Git y programación web: cuidado donde dejas tu repositorio

Diseño y desarrollo web

Git se ha convertido en la elección número uno de los desarrolladores para llevar el control de las versiones de sus proyectos. Para el usuario que no conozca Git, se puede denominar como ese programa que organiza las versiones de un proyecto de forma fácil para poder llevar un control de los cambios y, si nos hemos equivocado en algo, podemos volver a una versión anterior como si no hubiera ocurrido nada.

Al ser tendencia, todo el mundo quiere aprender y saber utilizarlo. Es simple aprender a manejar los comandos principales, pero hay que saber qué hace de verdad cada comando y en qué momento hay que hacerlo. Por supuesto, hay tutoriales por todos los rincones de internet y hasta tutoriales interactivos donde te muestran la mecánica a seguir.

Por supuesto, a estos desarrolladores se incluyen los programadores webs, donde utilizan Git para tener un repositorio con todos los cambios realizados durante el desarrollo y los posibles periodos de modificaciones o actualizaciones cuando la web ya está online. Git ahorra mucho tiempo, ya que solo se necesita solicitar la última versión que exista y se descarga automáticamente sobrescribiendo todos los posibles cambios y añadiendo o borrando ficheros.

Si queremos tener nuestra página web en un repositorio y poder llevar el control de versiones, debemos de saber qué hay y qué no hay que hacer durante en este repositorio:

Visibilidad del proyecto

Una cosa importante de los repositorios es que se puede elegir la visibilidad de cara al público, si ser pública o privada.
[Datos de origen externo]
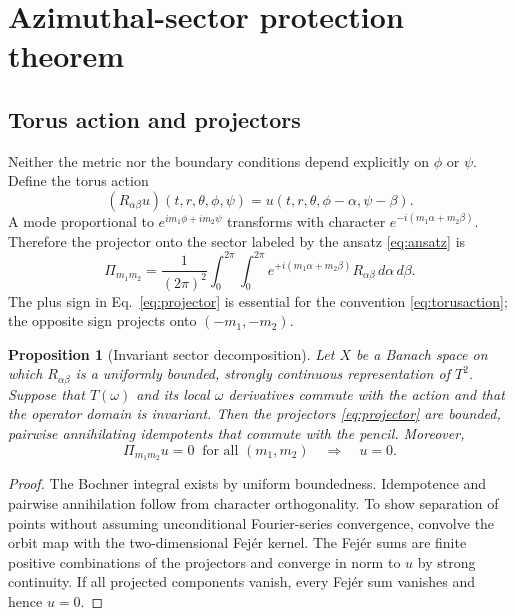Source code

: \documentclass[10pt]{article}
\theoremstyle{plain}
\newtheorem{proposition}{Proposition}
\begin{document}
\section{Azimuthal-sector protection theorem}

\subsection{Torus action and projectors}

Neither the metric nor the boundary conditions depend explicitly on $\phi$ or
$\psi$. Define the torus action
\begin{equation}
(R_{\alpha\beta}u)(t,r,\theta,\phi,\psi)=u(t,r,\theta,\phi-\alpha,\psi-\beta).
\label{eq:torusaction}
\end{equation}
A mode proportional to $e^{im_1\phi+im_2\psi}$ transforms with character
$e^{-i(m_1\alpha+m_2\beta)}$. Therefore the projector onto the sector labeled by
the ansatz \eqref{eq:ansatz} is
\begin{equation}
\Pi_{m_1m_2}=\frac{1}{(2\pi)^2}\int_0^{2\pi}\!\!\int_0^{2\pi}
  e^{+i(m_1\alpha+m_2\beta)}R_{\alpha\beta}\,d\alpha\,d\beta.
\label{eq:projector}
\end{equation}
The plus sign in Eq.~\eqref{eq:projector} is essential for the convention
\eqref{eq:torusaction}; the opposite sign projects onto $(-m_1,-m_2)$.

\begin{proposition}[Invariant sector decomposition]
Let $X$ be a Banach space on which $R_{\alpha\beta}$ is a uniformly bounded,
strongly continuous representation of $T^2$. Suppose that $T(\omega)$ and its
local $\omega$ derivatives commute with the action and that the operator domain
is invariant. Then the projectors \eqref{eq:projector} are bounded, pairwise
annihilating idempotents that commute with the pencil. Moreover,
\begin{equation}
\Pi_{m_1m_2}u=0 \ \text{ for all } (m_1,m_2)
\quad\Longrightarrow\quad u=0.
\end{equation}
\end{proposition}

\begin{proof}
The Bochner integral exists by uniform boundedness. Idempotence and pairwise
annihilation follow from character orthogonality. To show separation of points
without assuming unconditional Fourier-series convergence, convolve the orbit
map with the two-dimensional Fej\'er kernel. The Fej\'er sums are finite
positive combinations of the projectors and converge in norm to $u$ by strong
continuity. If all projected components vanish, every Fej\'er sum vanishes and
hence $u=0$.
\end{proof}
\end{document}
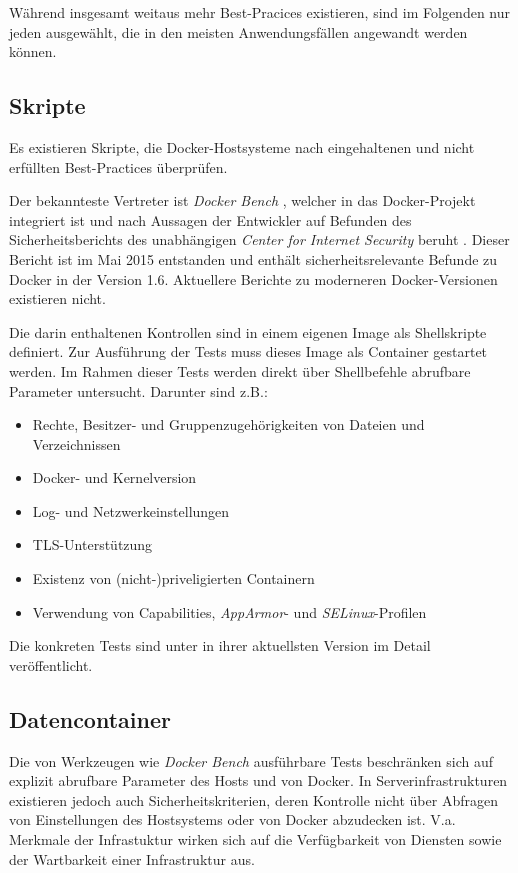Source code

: \documentclass[../main.tex]{subfiles}
\begin{document}
    Während insgesamt weitaus mehr Best-Pracices existieren, sind im Folgenden nur jeden ausgewählt, die in den meisten Anwendungsfällen angewandt werden können.

    \subsection{Skripte}
      Es existieren Skripte, die Docker-Hostsysteme nach eingehaltenen und nicht erfüllten Best-Practices überprüfen.

      Der bekannteste Vertreter ist \emph{Docker Bench} \cite{githubDockerBench}, welcher in das Docker-Projekt integriert ist und nach Aussagen der Entwickler auf Befunden des Sicherheitsberichts des unabhängigen \emph{Center for Internet Security} beruht \cite{dockerBenchmarkCIS}. Dieser Bericht ist im Mai 2015 entstanden und enthält sicherheitsrelevante Befunde zu Docker in der Version 1.6. Aktuellere Berichte zu moderneren Docker-Versionen existieren nicht.

      Die darin enthaltenen Kontrollen sind in einem eigenen Image als Shellskripte definiert. Zur Ausführung der Tests muss dieses Image als Container gestartet werden. Im Rahmen dieser Tests werden direkt über Shellbefehle abrufbare Parameter untersucht. Darunter sind z.B.:

      \begin{itemize}
        \item Rechte, Besitzer- und Gruppenzugehörigkeiten von Dateien und Verzeichnissen
        \item Docker- und Kernelversion
        \item Log- und Netzwerkeinstellungen
        \item TLS-Unterstützung
        \item Existenz von (nicht-)priveligierten Containern
        \item Verwendung von Capabilities, \emph{AppArmor}- und \emph{SELinux}-Profilen
      \end{itemize}

      Die konkreten Tests sind unter \cite{githubDockerBenchTests} in ihrer aktuellsten Version im Detail veröffentlicht.

    \subsection{Datencontainer}
      Die von Werkzeugen wie \emph{Docker Bench} ausführbare Tests beschränken sich auf explizit abrufbare Parameter des Hosts und von Docker. In Serverinfrastrukturen existieren jedoch auch Sicherheitskriterien, deren Kontrolle nicht über Abfragen von Einstellungen des Hostsystems oder von Docker abzudecken ist. V.a. Merkmale der Infrastuktur wirken sich auf die Verfügbarkeit von Diensten sowie der Wartbarkeit einer Infrastruktur aus.
\end{document}

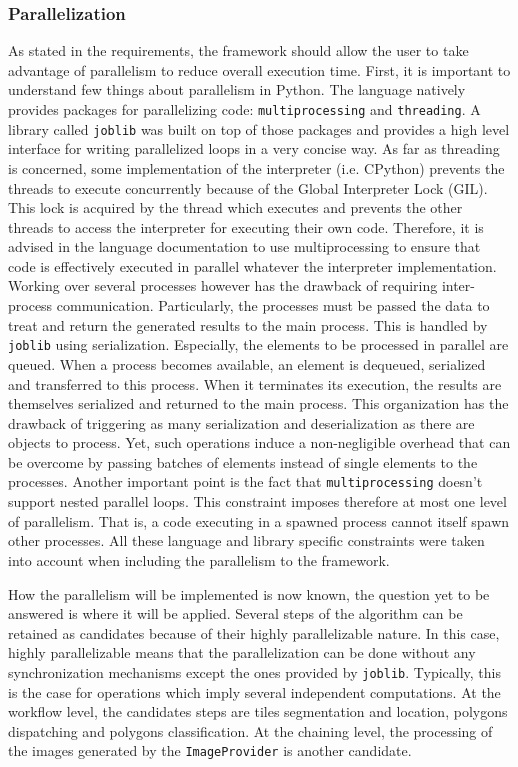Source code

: \subsubsection{Parallelization}
\label{sssec:work_parallel}
As stated in the requirements, the framework should allow the user to take advantage of parallelism to reduce overall execution time. First, it is important to understand few things about parallelism in Python. The language natively provides packages for parallelizing code: \texttt{multiprocessing} and \texttt{threading}. A library called \texttt{joblib} was built on top of those packages and provides a high level interface for writing parallelized loops in a very concise way.  As far as threading is concerned, some implementation of the interpreter (i.e. CPython) prevents the threads to execute concurrently because of the Global Interpreter Lock (GIL). This lock is acquired by the thread which executes and prevents the other threads to access the interpreter for executing their own code. Therefore, it is advised in the language documentation to use multiprocessing to ensure that code is effectively executed in parallel whatever the interpreter implementation. Working over several processes however has the drawback of requiring inter-process communication. Particularly, the processes must be passed the data to treat and return the generated results to the main process. This is handled by \texttt{joblib} using serialization. Especially, the elements to be processed in parallel are queued. When a process becomes available, an element is dequeued, serialized and transferred to this process. When it terminates its execution, the results are themselves serialized and returned to the main process. This organization has the drawback of triggering as many serialization and deserialization as there are objects to process. Yet, such operations induce a non-negligible overhead that can be overcome by passing batches of elements instead of single elements to the processes. Another important point is the fact that \texttt{multiprocessing} doesn't support nested parallel loops. This constraint imposes therefore at most one level of parallelism. That is, a code executing in a spawned process cannot itself spawn other processes. All these language and library specific constraints were taken into account when including the parallelism to the framework.

How the parallelism will be implemented is now known, the question yet to be answered is where it will be applied. Several steps of the algorithm can be retained as candidates because of their highly parallelizable nature. In this case, highly parallelizable means that the parallelization can be done without any synchronization mechanisms except the ones provided by \texttt{joblib}. Typically, this is the case for operations which imply several independent computations. At the workflow level, the candidates steps are tiles segmentation and location, polygons dispatching and polygons classification. At the chaining level, the processing of the images generated by the \texttt{ImageProvider} is another candidate.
Muchos de los desarrolladores ponen sus proyectos en privado durante su desarrollo o pueden que estos proyectos no deben de ser vistos por el público para evitar posibles fallos de seguridad o ‘puertas traseras’ para futuros atacantes de la web.

Si algún atacante tiene acceso a todas las versiones, pueden ver exactamente donde atacar y, si no está protegido, pueden subir hasta una nueva versión con una modificación leve para poder atacar en un futuro cuando esté la página web online. Parece una película, pero es lo más básico que puede hacer un atacante.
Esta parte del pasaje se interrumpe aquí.